## Problem description
Your job is to reproduce all of the data exactly.
• • •
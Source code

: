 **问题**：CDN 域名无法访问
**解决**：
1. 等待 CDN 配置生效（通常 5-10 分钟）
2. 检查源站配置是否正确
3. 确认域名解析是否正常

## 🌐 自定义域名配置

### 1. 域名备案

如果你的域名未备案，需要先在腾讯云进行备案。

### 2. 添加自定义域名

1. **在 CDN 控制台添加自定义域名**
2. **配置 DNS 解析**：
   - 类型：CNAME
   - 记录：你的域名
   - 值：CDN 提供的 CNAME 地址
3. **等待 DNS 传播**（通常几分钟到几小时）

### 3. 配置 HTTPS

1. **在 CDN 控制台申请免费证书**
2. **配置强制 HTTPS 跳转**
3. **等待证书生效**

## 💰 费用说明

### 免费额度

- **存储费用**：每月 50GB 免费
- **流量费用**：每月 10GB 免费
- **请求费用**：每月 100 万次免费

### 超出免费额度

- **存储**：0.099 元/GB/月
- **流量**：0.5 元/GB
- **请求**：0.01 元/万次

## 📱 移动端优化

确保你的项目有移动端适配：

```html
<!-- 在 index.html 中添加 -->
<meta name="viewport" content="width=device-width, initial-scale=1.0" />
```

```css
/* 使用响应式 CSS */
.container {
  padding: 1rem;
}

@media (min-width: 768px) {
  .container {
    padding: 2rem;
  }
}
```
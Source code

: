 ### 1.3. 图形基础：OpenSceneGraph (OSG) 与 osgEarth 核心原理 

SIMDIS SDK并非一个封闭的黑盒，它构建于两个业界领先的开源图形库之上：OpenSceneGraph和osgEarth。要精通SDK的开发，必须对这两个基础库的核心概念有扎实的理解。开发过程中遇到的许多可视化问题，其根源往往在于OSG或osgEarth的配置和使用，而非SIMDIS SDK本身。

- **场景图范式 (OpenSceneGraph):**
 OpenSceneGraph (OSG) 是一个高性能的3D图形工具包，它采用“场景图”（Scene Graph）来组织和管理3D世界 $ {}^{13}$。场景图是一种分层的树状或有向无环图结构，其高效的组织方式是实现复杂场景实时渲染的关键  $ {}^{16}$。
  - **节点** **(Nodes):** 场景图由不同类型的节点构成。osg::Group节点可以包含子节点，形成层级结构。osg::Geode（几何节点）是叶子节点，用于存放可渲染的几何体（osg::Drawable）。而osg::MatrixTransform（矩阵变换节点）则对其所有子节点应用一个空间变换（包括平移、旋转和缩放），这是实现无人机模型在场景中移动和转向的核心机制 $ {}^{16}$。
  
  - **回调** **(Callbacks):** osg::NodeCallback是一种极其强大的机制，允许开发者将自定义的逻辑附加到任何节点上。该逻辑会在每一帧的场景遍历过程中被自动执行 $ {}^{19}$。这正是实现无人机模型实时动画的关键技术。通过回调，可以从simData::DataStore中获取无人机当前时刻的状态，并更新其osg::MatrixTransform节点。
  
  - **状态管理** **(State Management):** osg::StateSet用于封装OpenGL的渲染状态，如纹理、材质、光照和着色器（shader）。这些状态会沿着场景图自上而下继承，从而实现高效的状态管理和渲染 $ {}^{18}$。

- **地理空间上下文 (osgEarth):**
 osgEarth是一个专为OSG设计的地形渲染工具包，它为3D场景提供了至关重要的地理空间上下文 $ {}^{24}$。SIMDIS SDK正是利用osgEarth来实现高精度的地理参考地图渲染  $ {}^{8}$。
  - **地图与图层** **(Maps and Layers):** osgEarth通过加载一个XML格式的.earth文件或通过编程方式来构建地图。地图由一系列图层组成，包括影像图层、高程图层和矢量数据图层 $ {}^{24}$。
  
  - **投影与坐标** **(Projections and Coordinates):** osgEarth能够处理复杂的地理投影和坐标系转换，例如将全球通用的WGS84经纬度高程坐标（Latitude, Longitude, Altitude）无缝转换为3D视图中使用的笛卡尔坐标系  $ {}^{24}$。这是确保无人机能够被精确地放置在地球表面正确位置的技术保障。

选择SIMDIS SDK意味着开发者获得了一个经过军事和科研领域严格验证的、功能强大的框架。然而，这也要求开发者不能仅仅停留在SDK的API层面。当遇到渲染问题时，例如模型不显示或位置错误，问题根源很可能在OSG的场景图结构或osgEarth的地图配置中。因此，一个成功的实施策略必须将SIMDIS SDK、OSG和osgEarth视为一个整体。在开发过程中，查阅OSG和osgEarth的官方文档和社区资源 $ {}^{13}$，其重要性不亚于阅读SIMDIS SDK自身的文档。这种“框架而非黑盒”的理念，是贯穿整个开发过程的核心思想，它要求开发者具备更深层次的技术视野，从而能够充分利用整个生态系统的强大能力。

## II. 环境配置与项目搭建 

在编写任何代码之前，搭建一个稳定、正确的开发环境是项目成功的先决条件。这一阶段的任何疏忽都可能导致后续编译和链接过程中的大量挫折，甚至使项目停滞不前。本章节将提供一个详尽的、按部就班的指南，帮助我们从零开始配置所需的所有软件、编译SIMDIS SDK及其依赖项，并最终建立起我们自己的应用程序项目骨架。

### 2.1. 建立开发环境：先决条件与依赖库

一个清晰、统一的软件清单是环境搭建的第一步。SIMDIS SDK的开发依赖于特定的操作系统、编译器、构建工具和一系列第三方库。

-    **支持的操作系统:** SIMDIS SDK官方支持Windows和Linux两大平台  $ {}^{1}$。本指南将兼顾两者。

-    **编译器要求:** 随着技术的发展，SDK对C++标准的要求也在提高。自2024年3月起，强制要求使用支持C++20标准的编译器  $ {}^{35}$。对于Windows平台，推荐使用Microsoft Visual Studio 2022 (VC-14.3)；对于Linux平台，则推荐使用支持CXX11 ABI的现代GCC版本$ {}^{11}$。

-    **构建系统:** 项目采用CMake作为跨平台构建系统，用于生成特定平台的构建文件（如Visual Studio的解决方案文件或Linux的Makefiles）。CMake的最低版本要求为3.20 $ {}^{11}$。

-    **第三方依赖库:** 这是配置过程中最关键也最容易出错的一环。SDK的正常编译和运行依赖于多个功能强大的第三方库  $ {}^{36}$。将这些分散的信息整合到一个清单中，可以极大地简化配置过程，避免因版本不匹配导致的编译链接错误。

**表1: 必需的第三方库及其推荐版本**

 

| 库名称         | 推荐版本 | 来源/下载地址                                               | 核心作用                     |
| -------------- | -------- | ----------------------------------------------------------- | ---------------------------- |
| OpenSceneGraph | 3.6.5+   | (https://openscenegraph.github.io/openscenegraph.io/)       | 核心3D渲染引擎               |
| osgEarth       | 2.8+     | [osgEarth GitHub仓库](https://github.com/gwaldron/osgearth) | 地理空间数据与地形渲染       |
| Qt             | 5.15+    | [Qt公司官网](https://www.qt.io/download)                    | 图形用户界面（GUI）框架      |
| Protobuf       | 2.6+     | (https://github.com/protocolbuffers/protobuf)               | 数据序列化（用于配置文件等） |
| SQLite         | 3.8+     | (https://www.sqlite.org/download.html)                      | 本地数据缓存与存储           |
• • •
## Your response
Source code

: **问题**：CDN 域名无法访问
**解决**：
1. 等待 CDN 配置生效（通常 5-10 分钟）
2. 检查源站配置是否正确
3. 确认域名解析是否正常

## 🌐 自定义域名配置

### 1. 域名备案

如果你的域名未备案，需要先在腾讯云进行备案。

### 2. 添加自定义域名

1. **在 CDN 控制台添加自定义域名**
2. **配置 DNS 解析**：
   - 类型：CNAME
   - 记录：你的域名
   - 值：CDN 提供的 CNAME 地址
3. **等待 DNS 传播**（通常几分钟到几小时）

### 3. 配置 HTTPS

1. **在 CDN 控制台申请免费证书**
2. **配置强制 HTTPS 跳转**
3. **等待证书生效**

## 💰 费用说明

### 免费额度

- **存储费用**：每月 50GB 免费
- **流量费用**：每月 10GB 免费
- **请求费用**：每月 100 万次免费

### 超出免费额度

- **存储**：0.099 元/GB/月
- **流量**：0.5 元/GB
- **请求**：0.01 元/万次

## 📱 移动端优化

确保你的项目有移动端适配：

```html
<!-- 在 index.html 中添加 -->
<meta name="viewport" content="width=device-width, initial-scale=1.0" />
```

```css
/* 使用响应式 CSS */
.container {
  padding: 1rem;
}

@media (min-width: 768px) {
  .container {
    padding: 2rem;
  }
}
```
Source code

: ### 1.3. 图形基础：OpenSceneGraph (OSG) 与 osgEarth 核心原理 

SIMDIS SDK并非一个封闭的黑盒，它构建于两个业界领先的开源图形库之上：OpenSceneGraph和osgEarth。要精通SDK的开发，必须对这两个基础库的核心概念有扎实的理解。开发过程中遇到的许多可视化问题，其根源往往在于OSG或osgEarth的配置和使用，而非SIMDIS SDK本身。

- **场景图范式 (OpenSceneGraph):**
 OpenSceneGraph (OSG) 是一个高性能的3D图形工具包，它采用“场景图”（Scene Graph）来组织和管理3D世界 $ {}^{13}$。场景图是一种分层的树状或有向无环图结构，其高效的组织方式是实现复杂场景实时渲染的关键  $ {}^{16}$。
  - **节点** **(Nodes):** 场景图由不同类型的节点构成。osg::Group节点可以包含子节点，形成层级结构。osg::Geode（几何节点）是叶子节点，用于存放可渲染的几何体（osg::Drawable）。而osg::MatrixTransform（矩阵变换节点）则对其所有子节点应用一个空间变换（包括平移、旋转和缩放），这是实现无人机模型在场景中移动和转向的核心机制 $ {}^{16}$。
  
  - **回调** **(Callbacks):** osg::NodeCallback是一种极其强大的机制，允许开发者将自定义的逻辑附加到任何节点上。该逻辑会在每一帧的场景遍历过程中被自动执行 $ {}^{19}$。这正是实现无人机模型实时动画的关键技术。通过回调，可以从simData::DataStore中获取无人机当前时刻的状态，并更新其osg::MatrixTransform节点。
  
  - **状态管理** **(State Management):** osg::StateSet用于封装OpenGL的渲染状态，如纹理、材质、光照和着色器（shader）。这些状态会沿着场景图自上而下继承，从而实现高效的状态管理和渲染 $ {}^{18}$。

- **地理空间上下文 (osgEarth):**
 osgEarth是一个专为OSG设计的地形渲染工具包，它为3D场景提供了至关重要的地理空间上下文 $ {}^{24}$。SIMDIS SDK正是利用osgEarth来实现高精度的地理参考地图渲染  $ {}^{8}$。
  - **地图与图层** **(Maps and Layers):** osgEarth通过加载一个XML格式的.earth文件或通过编程方式来构建地图。地图由一系列图层组成，包括影像图层、高程图层和矢量数据图层 $ {}^{24}$。
  
  - **投影与坐标** **(Projections and Coordinates):** osgEarth能够处理复杂的地理投影和坐标系转换，例如将全球通用的WGS84经纬度高程坐标（Latitude, Longitude, Altitude）无缝转换为3D视图中使用的笛卡尔坐标系  $ {}^{24}$。这是确保无人机能够被精确地放置在地球表面正确位置的技术保障。

选择SIMDIS SDK意味着开发者获得了一个经过军事和科研领域严格验证的、功能强大的框架。然而，这也要求开发者不能仅仅停留在SDK的API层面。当遇到渲染问题时，例如模型不显示或位置错误，问题根源很可能在OSG的场景图结构或osgEarth的地图配置中。因此，一个成功的实施策略必须将SIMDIS SDK、OSG和osgEarth视为一个整体。在开发过程中，查阅OSG和osgEarth的官方文档和社区资源 $ {}^{13}$，其重要性不亚于阅读SIMDIS SDK自身的文档。这种“框架而非黑盒”的理念，是贯穿整个开发过程的核心思想，它要求开发者具备更深层次的技术视野，从而能够充分利用整个生态系统的强大能力。

## II. 环境配置与项目搭建 

在编写任何代码之前，搭建一个稳定、正确的开发环境是项目成功的先决条件。这一阶段的任何疏忽都可能导致后续编译和链接过程中的大量挫折，甚至使项目停滞不前。本章节将提供一个详尽的、按部就班的指南，帮助我们从零开始配置所需的所有软件、编译SIMDIS SDK及其依赖项，并最终建立起我们自己的应用程序项目骨架。

### 2.1. 建立开发环境：先决条件与依赖库

一个清晰、统一的软件清单是环境搭建的第一步。SIMDIS SDK的开发依赖于特定的操作系统、编译器、构建工具和一系列第三方库。

-    **支持的操作系统:** SIMDIS SDK官方支持Windows和Linux两大平台  $ {}^{1}$。本指南将兼顾两者。

-    **编译器要求:** 随着技术的发展，SDK对C++标准的要求也在提高。自2024年3月起，强制要求使用支持C++20标准的编译器  $ {}^{35}$。对于Windows平台，推荐使用Microsoft Visual Studio 2022 (VC-14.3)；对于Linux平台，则推荐使用支持CXX11 ABI的现代GCC版本$ {}^{11}$。

-    **构建系统:** 项目采用CMake作为跨平台构建系统，用于生成特定平台的构建文件（如Visual Studio的解决方案文件或Linux的Makefiles）。CMake的最低版本要求为3.20 $ {}^{11}$。

-    **第三方依赖库:** 这是配置过程中最关键也最容易出错的一环。SDK的正常编译和运行依赖于多个功能强大的第三方库  $ {}^{36}$。将这些分散的信息整合到一个清单中，可以极大地简化配置过程，避免因版本不匹配导致的编译链接错误。

**表1: 必需的第三方库及其推荐版本**

 

| 库名称         | 推荐版本 | 来源/下载地址                                               | 核心作用                     |
| -------------- | -------- | ----------------------------------------------------------- | ---------------------------- |
| OpenSceneGraph | 3.6.5+   | (https://openscenegraph.github.io/openscenegraph.io/)       | 核心3D渲染引擎               |
| osgEarth       | 2.8+     | [osgEarth GitHub仓库](https://github.com/gwaldron/osgearth) | 地理空间数据与地形渲染       |
| Qt             | 5.15+    | [Qt公司官网](https://www.qt.io/download)                    | 图形用户界面（GUI）框架      |
| Protobuf       | 2.6+     | (https://github.com/protocolbuffers/protobuf)               | 数据序列化（用于配置文件等） |
| SQLite         | 3.8+     | (https://www.sqlite.org/download.html)                      | 本地数据缓存与存储           |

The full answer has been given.